Excerpts from a dataset:
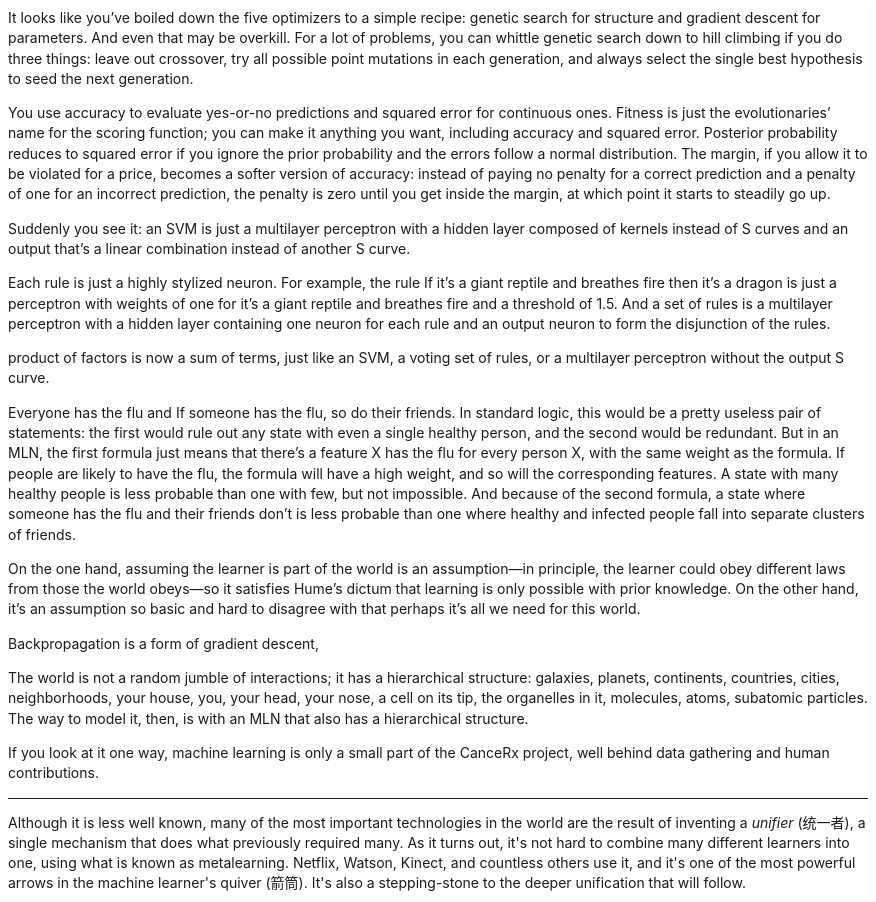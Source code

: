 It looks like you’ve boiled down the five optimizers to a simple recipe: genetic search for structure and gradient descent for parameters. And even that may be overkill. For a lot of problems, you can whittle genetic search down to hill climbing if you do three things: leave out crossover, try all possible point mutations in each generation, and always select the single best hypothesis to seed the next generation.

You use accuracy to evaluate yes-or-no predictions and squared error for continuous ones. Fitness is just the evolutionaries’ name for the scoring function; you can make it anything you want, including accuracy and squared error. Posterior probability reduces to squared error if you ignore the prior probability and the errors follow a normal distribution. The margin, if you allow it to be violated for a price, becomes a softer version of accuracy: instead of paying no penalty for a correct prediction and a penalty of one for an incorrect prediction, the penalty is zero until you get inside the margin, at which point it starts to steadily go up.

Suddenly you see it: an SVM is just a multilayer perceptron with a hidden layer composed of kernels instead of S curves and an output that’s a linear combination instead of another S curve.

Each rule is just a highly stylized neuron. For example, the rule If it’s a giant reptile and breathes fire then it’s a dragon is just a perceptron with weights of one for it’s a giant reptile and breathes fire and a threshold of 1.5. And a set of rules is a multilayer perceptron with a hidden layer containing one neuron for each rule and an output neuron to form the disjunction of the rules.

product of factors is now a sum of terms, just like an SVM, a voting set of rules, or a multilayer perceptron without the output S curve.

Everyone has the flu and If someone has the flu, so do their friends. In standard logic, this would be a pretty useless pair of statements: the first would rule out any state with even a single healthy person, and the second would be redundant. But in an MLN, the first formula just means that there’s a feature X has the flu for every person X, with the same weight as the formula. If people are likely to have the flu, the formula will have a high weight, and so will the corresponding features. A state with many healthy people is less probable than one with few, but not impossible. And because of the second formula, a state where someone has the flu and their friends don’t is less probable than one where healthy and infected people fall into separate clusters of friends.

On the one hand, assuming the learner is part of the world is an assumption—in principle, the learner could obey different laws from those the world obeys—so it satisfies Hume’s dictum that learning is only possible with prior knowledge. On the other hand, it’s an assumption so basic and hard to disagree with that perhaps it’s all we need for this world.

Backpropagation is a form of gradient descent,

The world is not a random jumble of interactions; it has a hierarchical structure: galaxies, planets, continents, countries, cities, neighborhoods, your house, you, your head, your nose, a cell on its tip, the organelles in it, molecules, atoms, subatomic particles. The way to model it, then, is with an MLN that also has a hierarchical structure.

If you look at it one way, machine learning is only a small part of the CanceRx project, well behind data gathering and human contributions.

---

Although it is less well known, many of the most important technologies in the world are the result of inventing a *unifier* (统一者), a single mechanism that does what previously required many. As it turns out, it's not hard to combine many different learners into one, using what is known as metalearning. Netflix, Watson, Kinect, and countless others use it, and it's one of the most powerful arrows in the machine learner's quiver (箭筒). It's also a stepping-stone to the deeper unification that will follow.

Task objective: Reproduce each entry precisely, dropping only the pictures.

Written response:
Source code

: It looks like you’ve boiled down the five optimizers to a simple recipe: genetic search for structure and gradient descent for parameters. And even that may be overkill. For a lot of problems, you can whittle genetic search down to hill climbing if you do three things: leave out crossover, try all possible point mutations in each generation, and always select the single best hypothesis to seed the next generation.

You use accuracy to evaluate yes-or-no predictions and squared error for continuous ones. Fitness is just the evolutionaries’ name for the scoring function; you can make it anything you want, including accuracy and squared error. Posterior probability reduces to squared error if you ignore the prior probability and the errors follow a normal distribution. The margin, if you allow it to be violated for a price, becomes a softer version of accuracy: instead of paying no penalty for a correct prediction and a penalty of one for an incorrect prediction, the penalty is zero until you get inside the margin, at which point it starts to steadily go up.

Suddenly you see it: an SVM is just a multilayer perceptron with a hidden layer composed of kernels instead of S curves and an output that’s a linear combination instead of another S curve.

Each rule is just a highly stylized neuron. For example, the rule If it’s a giant reptile and breathes fire then it’s a dragon is just a perceptron with weights of one for it’s a giant reptile and breathes fire and a threshold of 1.5. And a set of rules is a multilayer perceptron with a hidden layer containing one neuron for each rule and an output neuron to form the disjunction of the rules.

product of factors is now a sum of terms, just like an SVM, a voting set of rules, or a multilayer perceptron without the output S curve.

Everyone has the flu and If someone has the flu, so do their friends. In standard logic, this would be a pretty useless pair of statements: the first would rule out any state with even a single healthy person, and the second would be redundant. But in an MLN, the first formula just means that there’s a feature X has the flu for every person X, with the same weight as the formula. If people are likely to have the flu, the formula will have a high weight, and so will the corresponding features. A state with many healthy people is less probable than one with few, but not impossible. And because of the second formula, a state where someone has the flu and their friends don’t is less probable than one where healthy and infected people fall into separate clusters of friends.

On the one hand, assuming the learner is part of the world is an assumption—in principle, the learner could obey different laws from those the world obeys—so it satisfies Hume’s dictum that learning is only possible with prior knowledge. On the other hand, it’s an assumption so basic and hard to disagree with that perhaps it’s all we need for this world.

Backpropagation is a form of gradient descent,

The world is not a random jumble of interactions; it has a hierarchical structure: galaxies, planets, continents, countries, cities, neighborhoods, your house, you, your head, your nose, a cell on its tip, the organelles in it, molecules, atoms, subatomic particles. The way to model it, then, is with an MLN that also has a hierarchical structure.

If you look at it one way, machine learning is only a small part of the CanceRx project, well behind data gathering and human contributions.

---

Although it is less well known, many of the most important technologies in the world are the result of inventing a *unifier* (统一者), a single mechanism that does what previously required many. As it turns out, it's not hard to combine many different learners into one, using what is known as metalearning. Netflix, Watson, Kinect, and countless others use it, and it's one of the most powerful arrows in the machine learner's quiver (箭筒). It's also a stepping-stone to the deeper unification that will follow.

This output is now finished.